A submission agreement is void unless it sets forth the subject matter of the dispute and it must either specify the arbitrator or arbitrators either by name or by their capacity or provide for a mechanism for their appointment.
An arbitration agreement shall be considered null and void when an arbitrator whom it appoints refuses the mission entrusted to him.
Article (768):
The mission of arbitrator may only be entrusted to a natural person; If the arbitration agreement appoints a juridical person, such person only has the power to organize the arbitration.
An arbitrator must not be minor, an interdicted person or deprived from his civil rights or bankrupt unless he has been rehabilitated.
Article (769):
The arbitrator must accept his mandate and such acceptance must be made in writing.
If a ground for challenging an arbitrator exists, which concerns him; he shall so inform the parties. In such a case, he shall not accept the mission unless with the agreement of the parties.
Once he has accepted his mission, an arbitrator may not withdraw without serious reason under pain of being condemned to pay damages.
Article (770):
No arbitrator may be removed except with the approval of all the parties to the dispute. Arbitrators may not be disqualified except for reasons occurring or appearing after their appointment which should be based on the same grounds on which a judge may be dismissed.
A challenge must be brought before the Court of 1st Instance in the agreed place of arbitration; otherwise, it should be submitted to the Court of First Instance in Beirut. It must be submitted within five days from the date of acknowledgement of the challenging party become aware of the appointment of the arbitrator or later from the date of becoming aware of the reasons justifying the challenge.
Article (771):
When the parties appoint two arbitrators or an even number of arbitrators, an additional arbitrator must be appointed in accordance with the parties agreement, in the absence of such mechanism, by the appointed arbitrators or, in the absence of their agreement, by the President of the Court of First Instance.
Article (772):
When a natural or juridical person is designated to administrate the arbitration, the arbitral mission shall be entrusted to one or several arbitrators accepted by all the parties.

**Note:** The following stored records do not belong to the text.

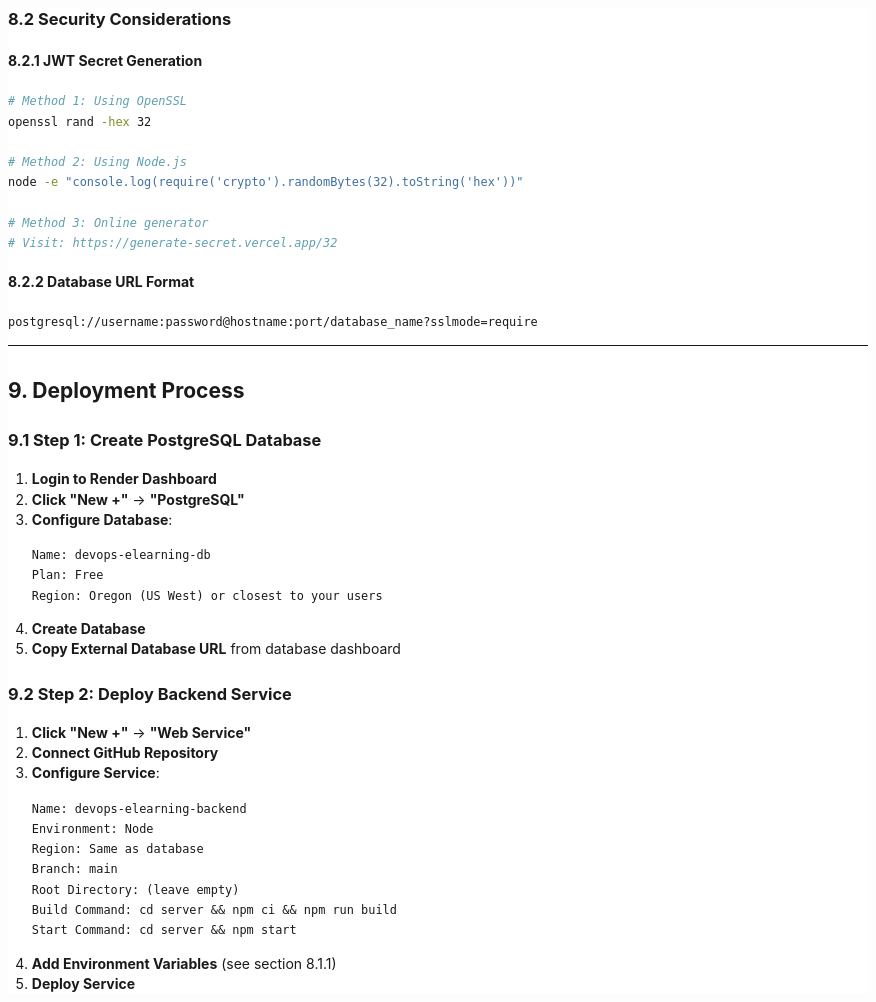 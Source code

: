 ### 8.2 Security Considerations

#### 8.2.1 JWT Secret Generation
```bash
# Method 1: Using OpenSSL
openssl rand -hex 32

# Method 2: Using Node.js
node -e "console.log(require('crypto').randomBytes(32).toString('hex'))"

# Method 3: Online generator
# Visit: https://generate-secret.vercel.app/32
```

#### 8.2.2 Database URL Format
```
postgresql://username:password@hostname:port/database_name?sslmode=require
```

---

## 9. Deployment Process

### 9.1 Step 1: Create PostgreSQL Database

1. **Login to Render Dashboard**
2. **Click "New +"** → **"PostgreSQL"**
3. **Configure Database**:
   ```
   Name: devops-elearning-db
   Plan: Free
   Region: Oregon (US West) or closest to your users
   ```
4. **Create Database**
5. **Copy External Database URL** from database dashboard

### 9.2 Step 2: Deploy Backend Service

1. **Click "New +"** → **"Web Service"**
2. **Connect GitHub Repository**
3. **Configure Service**:
   ```
   Name: devops-elearning-backend
   Environment: Node
   Region: Same as database
   Branch: main
   Root Directory: (leave empty)
   Build Command: cd server && npm ci && npm run build
   Start Command: cd server && npm start
   ```
4. **Add Environment Variables** (see section 8.1.1)
5. **Deploy Service**
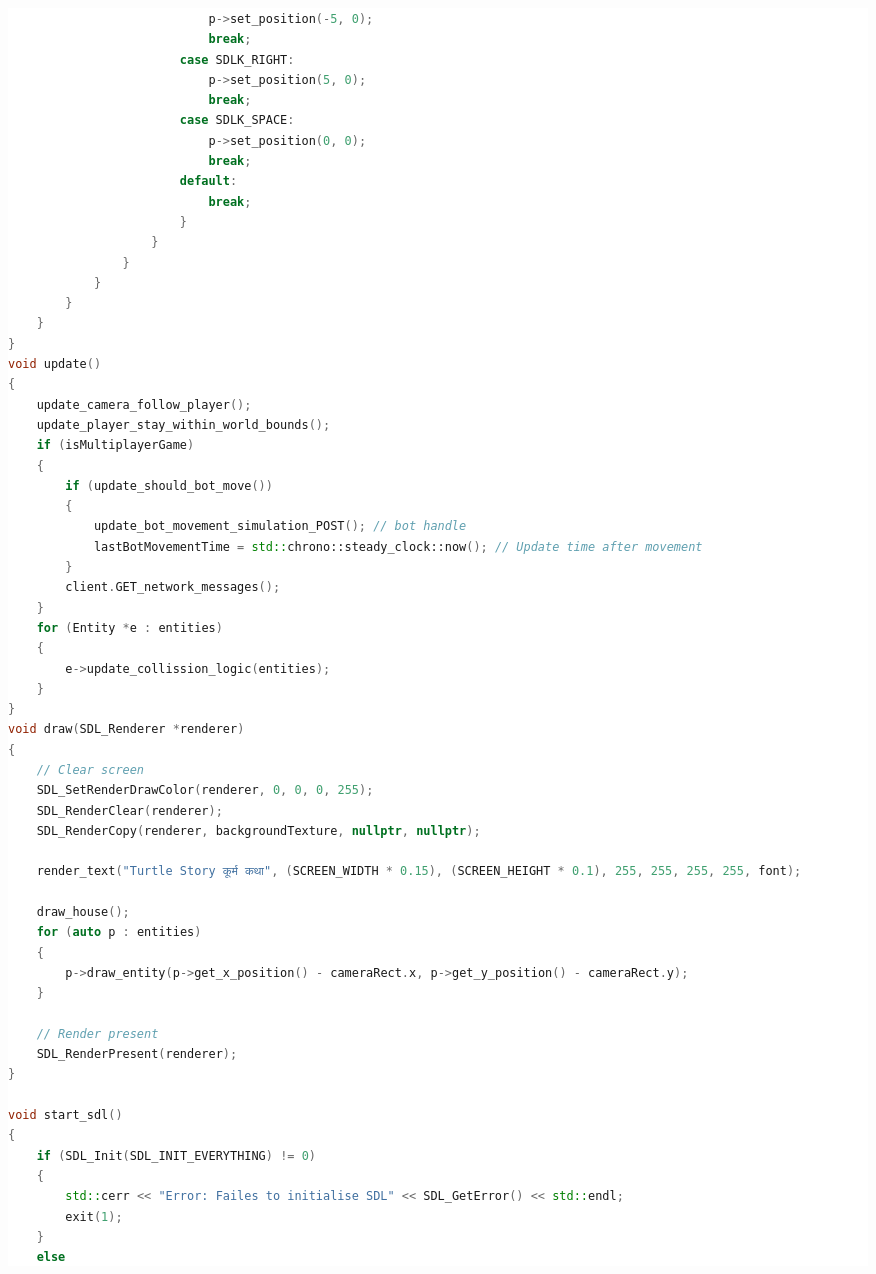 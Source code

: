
 ```c++
                            p->set_position(-5, 0);
                            break;
                        case SDLK_RIGHT:
                            p->set_position(5, 0);
                            break;
                        case SDLK_SPACE:
                            p->set_position(0, 0);
                            break;
                        default:
                            break;
                        }
                    }
                }
            }
        }
    }
}
void update()
{
    update_camera_follow_player();
    update_player_stay_within_world_bounds();
    if (isMultiplayerGame)
    {
        if (update_should_bot_move())
        {
            update_bot_movement_simulation_POST(); // bot handle
            lastBotMovementTime = std::chrono::steady_clock::now(); // Update time after movement
        }
        client.GET_network_messages();
    }
    for (Entity *e : entities)
    {
        e->update_collission_logic(entities);
    }
}
void draw(SDL_Renderer *renderer)
{
    // Clear screen
    SDL_SetRenderDrawColor(renderer, 0, 0, 0, 255);
    SDL_RenderClear(renderer);
    SDL_RenderCopy(renderer, backgroundTexture, nullptr, nullptr);

    render_text("Turtle Story कूर्म कथा", (SCREEN_WIDTH * 0.15), (SCREEN_HEIGHT * 0.1), 255, 255, 255, 255, font);

    draw_house();
    for (auto p : entities)
    {
        p->draw_entity(p->get_x_position() - cameraRect.x, p->get_y_position() - cameraRect.y);
    }

    // Render present
    SDL_RenderPresent(renderer);
}

void start_sdl()
{
    if (SDL_Init(SDL_INIT_EVERYTHING) != 0)
    {
        std::cerr << "Error: Failes to initialise SDL" << SDL_GetError() << std::endl;
        exit(1);
    }
    else
``` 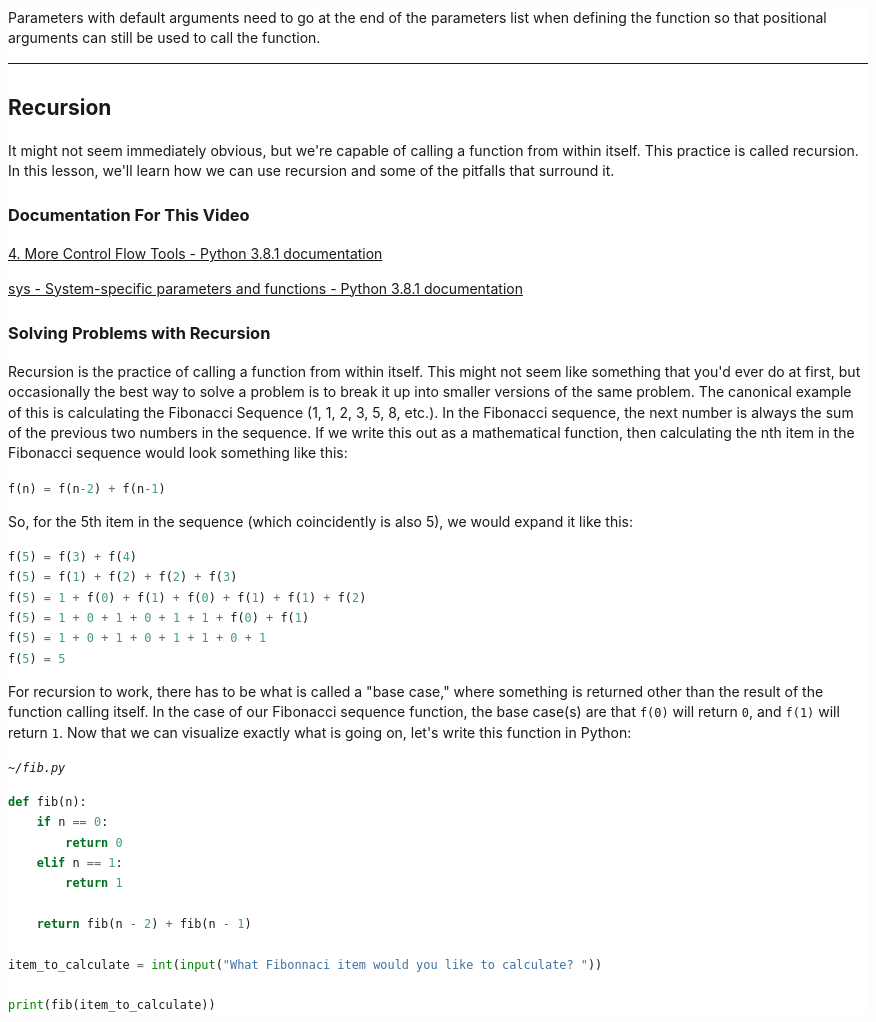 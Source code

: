 Parameters with default arguments need to go at the end of the parameters list when defining the function so that positional arguments can still be used to call the function.

---

## Recursion

It might not seem immediately obvious, but we're capable of calling a function from within itself. This practice is called recursion. In this lesson, we'll learn how we can use recursion and some of the pitfalls
that surround it.

### Documentation For This Video

[4. More Control Flow Tools - Python 3.8.1 documentation](https://docs.python.org/3/tutorial/controlflow.html#defining-functions)

[sys - System-specific parameters and functions - Python 3.8.1 documentation](https://docs.python.org/3.7/library/sys.html#sys.getrecursionlimit)

### Solving Problems with Recursion

Recursion is the practice of calling a function from within itself. This might not seem like something that you'd ever do at first, but occasionally the best way to solve a problem is to break it up into
smaller versions of the same problem. The canonical example of this is calculating the Fibonacci Sequence (1, 1, 2, 3, 5, 8, etc.). In the Fibonacci sequence, the next number is always the sum of the previous two numbers in the sequence. If we write this out as a mathematical function, then calculating the nth item in the Fibonacci sequence would look something like this:

```python
f(n) = f(n-2) + f(n-1)
```

So, for the 5th item in the sequence (which coincidently is also 5), we would expand it like this:

```python
f(5) = f(3) + f(4)
f(5) = f(1) + f(2) + f(2) + f(3)
f(5) = 1 + f(0) + f(1) + f(0) + f(1) + f(1) + f(2)
f(5) = 1 + 0 + 1 + 0 + 1 + 1 + f(0) + f(1)
f(5) = 1 + 0 + 1 + 0 + 1 + 1 + 0 + 1
f(5) = 5
```

For recursion to work, there has to be what is called a "base case," where something is returned other than the result of the function calling itself. In the case of our Fibonacci sequence function, the base case(s) are that `f(0)` will return `0`, and `f(1)` will return `1`. Now that we can visualize exactly what is going on, let's write this function in Python:

*`~/fib.py`*

```python
def fib(n):
    if n == 0:
        return 0
    elif n == 1:
        return 1

    return fib(n - 2) + fib(n - 1)

item_to_calculate = int(input("What Fibonnaci item would you like to calculate? "))

print(fib(item_to_calculate))
```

In the absence of such acceptance, the person responsible for administrating the arbitration shall invite each party to appoint an arbitrator and shall, if appropriate, proceed to appoint the arbitrator required to complete the arbitral tribunal. If the parties fail to appoint an arbitrator, such arbitrator shall be appointed by the person responsible for administrating the arbitration.
The arbitral tribunal may also be directly constituted in accordance with the preceding paragraph.
Article (773):
If the arbitration agreement, whether an arbitration clause or a submission, does not specify a time limit, the arbitrators must accomplish their mission within, at the most, six months from the day the last arbitrator accepted his mission.
The statutory or contractual time limit may be extended either by agreement of the parties or, at the request of either of them or of the arbitral tribunal, by the President of the Court of First Instance.
Article (774):
In the cases provided for in Articles 764, 771 and 773, the President of the Court of First Instance referred to in Article 770 (paragraph 2), shall issue his orders in expedited proceedings in accordance to a request by either party or by the arbitral tribunal. Such order shall not be subject to any recourse.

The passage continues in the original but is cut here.